Among the thousands of questions NRA-ILA answers every month by email, phone and letter are scores that begin “This guy told me he heard …” Unfortunately, all too often this is the telltale sign of one of the rampant rumors that circulate around campfires or gun store counters, and especially on the Internet. Three of the most recent top rumors involve veterans’ gun rights, the status of the “sporting purposes” test for firearms importation, and new restrictions on gun shows.
The first of these stems from a widely circulated email, allegedly from a “Vietnam vet and retired police officer,” claiming he visited a Department of Veterans Affairs clinic and was asked several mental health questions. The message goes on to claim that the nurse told him a “wrong” answer would be “reported … to Homeland Security” and result in the loss of his Right-to-Carry permit.
Fortunately for veterans, that warning was incorrect. It’s true that mental health questions are now standard procedure during the patient intake process at VA facilities. That's a result of heightened concern about post-traumatic stress disorder and similar legitimate issues affecting veterans.
However, the Department of Homeland Security isn't the agency that compiles records of people who are prohibited from possessing firearms. The FBI does that, in order to operate the National Instant Criminal Background Check System. And although some VA records are reported to NICS, a record will only be reported if the person has been "adjudicated as a mental defective"—in other words, that the person is mentally incompetent.

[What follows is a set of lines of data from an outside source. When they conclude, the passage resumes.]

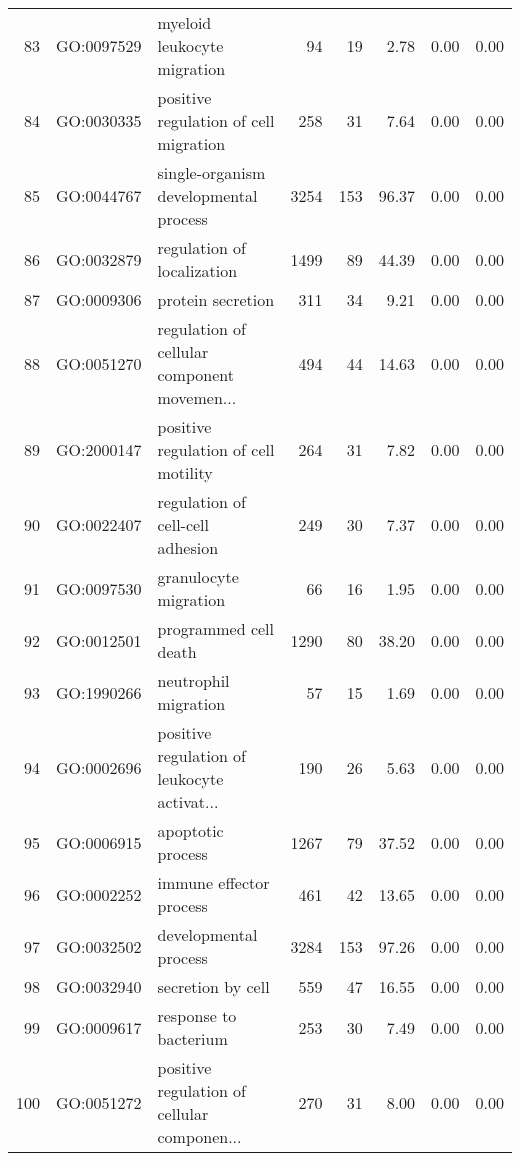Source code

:\begin{table}[ht]
\begin{tabular}{rllrrrrr}
  83 & GO:0097529 & myeloid leukocyte migration &  94 &  19 & 2.78 & 0.00 & 0.00 \\ 
  84 & GO:0030335 & positive regulation of cell migration & 258 &  31 & 7.64 & 0.00 & 0.00 \\ 
  85 & GO:0044767 & single-organism developmental process & 3254 & 153 & 96.37 & 0.00 & 0.00 \\ 
  86 & GO:0032879 & regulation of localization & 1499 &  89 & 44.39 & 0.00 & 0.00 \\ 
  87 & GO:0009306 & protein secretion & 311 &  34 & 9.21 & 0.00 & 0.00 \\ 
  88 & GO:0051270 & regulation of cellular component movemen... & 494 &  44 & 14.63 & 0.00 & 0.00 \\ 
  89 & GO:2000147 & positive regulation of cell motility & 264 &  31 & 7.82 & 0.00 & 0.00 \\ 
  90 & GO:0022407 & regulation of cell-cell adhesion & 249 &  30 & 7.37 & 0.00 & 0.00 \\ 
  91 & GO:0097530 & granulocyte migration &  66 &  16 & 1.95 & 0.00 & 0.00 \\ 
  92 & GO:0012501 & programmed cell death & 1290 &  80 & 38.20 & 0.00 & 0.00 \\ 
  93 & GO:1990266 & neutrophil migration &  57 &  15 & 1.69 & 0.00 & 0.00 \\ 
  94 & GO:0002696 & positive regulation of leukocyte activat... & 190 &  26 & 5.63 & 0.00 & 0.00 \\ 
  95 & GO:0006915 & apoptotic process & 1267 &  79 & 37.52 & 0.00 & 0.00 \\ 
  96 & GO:0002252 & immune effector process & 461 &  42 & 13.65 & 0.00 & 0.00 \\ 
  97 & GO:0032502 & developmental process & 3284 & 153 & 97.26 & 0.00 & 0.00 \\ 
  98 & GO:0032940 & secretion by cell & 559 &  47 & 16.55 & 0.00 & 0.00 \\ 
  99 & GO:0009617 & response to bacterium & 253 &  30 & 7.49 & 0.00 & 0.00 \\ 
  100 & GO:0051272 & positive regulation of cellular componen... & 270 &  31 & 8.00 & 0.00 & 0.00 \\ 
   \hline
\end{tabular}
\end{table}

At the VA, a person can only be found incompetent after a lengthy process that includes the opportunity for a hearing and appeal. Just telling a nurse you feel "stressed" (as the email claims) wouldn’t be enough. And the NICS Improvement Amendment Act of 2007 not only makes clear that any "adjudication" without those procedures won't result in the loss of gun rights, but also provides a way for those who have been found incompetent to get the finding reversed.
The second rumor involves a provision in the recently signed fiscal year 2012 Justice Department appropriations bill, which prohibits the Bureau of Alcohol, Tobacco, Firearms and Explosives from banning the importation of shotguns that are currently legally imported. (See ILA Report, Feb. 2012.) The provision was prompted by a BATFE “study” that sought to reinterpret the “sporting purposes” test in a manner that would have banned the import of popular hunting, self-defense and target shotguns.

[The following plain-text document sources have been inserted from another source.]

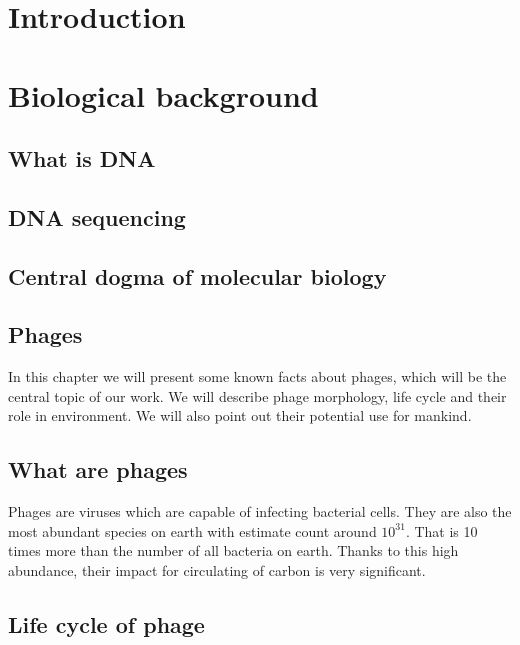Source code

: \chapter{Introduction}

\chapter{Biological background}
\section{What is DNA}
\section{DNA sequencing}
\section{Central dogma of molecular biology}

\section{Phages}

In this chapter we will present some known facts about phages, which will be the central topic of our work. We will
describe phage morphology, life cycle and their role in environment. We will also point out their potential use for
mankind.

\section{What are phages}
Phages are viruses which are capable of infecting bacterial cells. They are also the most abundant species on earth
with estimate count around $10^{31}$. That is 10 times more than the number of all bacteria on earth. Thanks to this
high abundance, their impact for circulating of carbon is very significant.
\section{Life cycle of phage}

Unfortunately, some have wrongly concluded that this provision repeals the “sporting purposes” test for importation of all firearms. While the NRA does support a repeal of that unconstitutional standard, the recent bill doesn’t go nearly that far. The new provision only prevents, at least in the short term, new shotgun bans under the “sporting purpose” language. Heading off the current ban is cause for celebration, but by no means is the NRA’s work on this issue finished.
Finally, an email has recently circulated claiming that law enforcement officials at a Colorado gun show have told vendors that as of Jan. 1, 2012, only federal firearms licensees would be able to sell guns at shows, and that private citizens would only be able to buy or sell two firearms per year.

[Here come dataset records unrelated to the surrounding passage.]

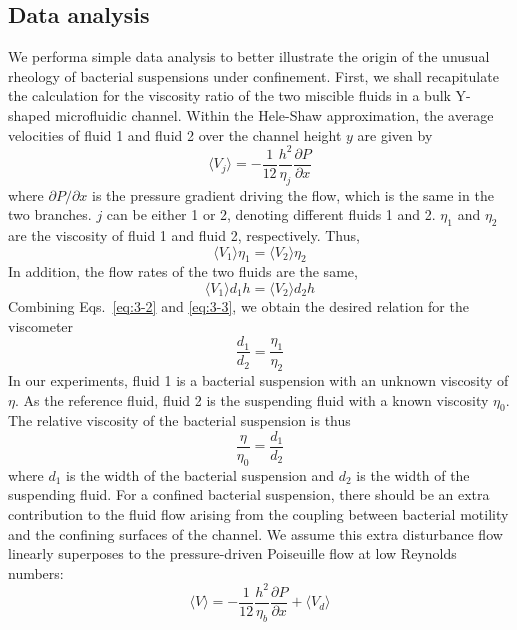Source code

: \subsection{Data analysis}
We performa simple data analysis to better illustrate the origin of the unusual rheology of bacterial suspensions under confinement.
First, we shall recapitulate the calculation for the viscosity ratio of the two miscible fluids in a bulk Y-shaped microfluidic channel. Within the Hele-Shaw approximation, the average velocities of fluid 1 and fluid 2 over the channel height $y$ are given by \cite{Lamb1932}
\begin{equation}
  \langle V_j \rangle = -\frac{1}{12}\frac{h^2}{\eta_j}\frac{\partial P}{\partial x}
\end{equation}
where $\partial P/\partial x$ is the pressure gradient driving the flow, which is the same in the two branches. $j$ can be either 1 or 2, denoting different fluids 1 and 2. $\eta_1$ and $\eta_2$ are the viscosity of fluid 1 and fluid 2, respectively. Thus,
\begin{equation}
  \label{eq:3-2}
  \langle V_1 \rangle \eta_1 = \langle V_2 \rangle \eta_2
\end{equation}
In addition, the flow rates of the two fluids are the same,
\begin{equation}
  \label{eq:3-3}
  \langle V_1 \rangle d_1 h = \langle V_2 \rangle d_2 h
\end{equation}
Combining Eqs.~\ref{eq:3-2} and \ref{eq:3-3}, we obtain the desired relation for the viscometer
$$
	\frac{d_1}{d_2} = \frac{\eta_1}{\eta_2}
$$
In our experiments, fluid 1 is a bacterial suspension with an unknown viscosity of $\eta$. As the reference fluid, fluid 2 is the suspending fluid with a known viscosity $\eta_0$. The relative viscosity of the bacterial suspension is thus \cite{Gachelin2013}
\begin{equation}
  \label{eq:3-4}
  \frac{\eta}{\eta_0} = \frac{d_1}{d_2}
\end{equation}
where $d_1$ is the width of the bacterial suspension and $d_2$ is the width of the suspending fluid. For a confined bacterial suspension, there should be an extra contribution to the fluid flow arising from the coupling between bacterial motility and the confining surfaces of the channel. We assume this extra disturbance flow linearly superposes to the pressure-driven Poiseuille flow at low Reynolds numbers:
\begin{equation}
  \label{eq:3-5}
  \langle V \rangle = -\frac{1}{12}\frac{h^2}{\eta_b}\frac{\partial P}{\partial x} + \langle V_d \rangle
\end{equation}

This message may be based on a misunderstanding of Colorado law—which does require background checks on firearm transfers at gun shows, but doesn’t prohibit all private sales—or it may just be yet another rumor. After all, since 1986, the Firearms Owners’ Protection Act has made clear that under federal law, a private individual can “make occasional sales, exchanges, or purchases of firearms for the enhancement of a personal collection or for a hobby” without needing an FFL. NRA-ILA is investigating this issue, and will report any further information of interest in a future issue.